Stored data:
▬▬▬▬▬▬
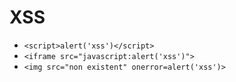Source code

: # XSS

- `<script>alert('xss')</script>`
- `<iframe src="javascript:alert('xss')">`
- `<img src="non existent" onerror=alert('xss')>`
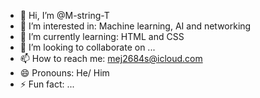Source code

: - 👋 Hi, I’m @M-string-T
- 👀 I’m interested in: Machine learning, AI and networking 
- 🌱 I’m currently learning: HTML and CSS
- 💞️ I’m looking to collaborate on ...
- 📫 How to reach me: mej2684s@icloud.com
- 😄 Pronouns: He/ Him
- ⚡ Fun fact: ...

<!---
M-string-T/M-string-T is a ✨ special ✨ repository because its `README.md` (this file) appears on your GitHub profile.
You can click the Preview link to take a look at your changes.
--->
▬▬▬▬▬▬
Requirement — In the copy, leave out the pictures and restate the records exactly.

Result of this task —
Source code

: # XSS

- `<script>alert('xss')</script>`
- `<iframe src="javascript:alert('xss')">`
- `<img src="non existent" onerror=alert('xss')>`
Source code

: - 👋 Hi, I’m @M-string-T
- 👀 I’m interested in: Machine learning, AI and networking 
- 🌱 I’m currently learning: HTML and CSS
- 💞️ I’m looking to collaborate on ...
- 📫 How to reach me: mej2684s@icloud.com
- 😄 Pronouns: He/ Him
- ⚡ Fun fact: ...

<!---
M-string-T/M-string-T is a ✨ special ✨ repository because its `README.md` (this file) appears on your GitHub profile.
You can click the Preview link to take a look at your changes.
--->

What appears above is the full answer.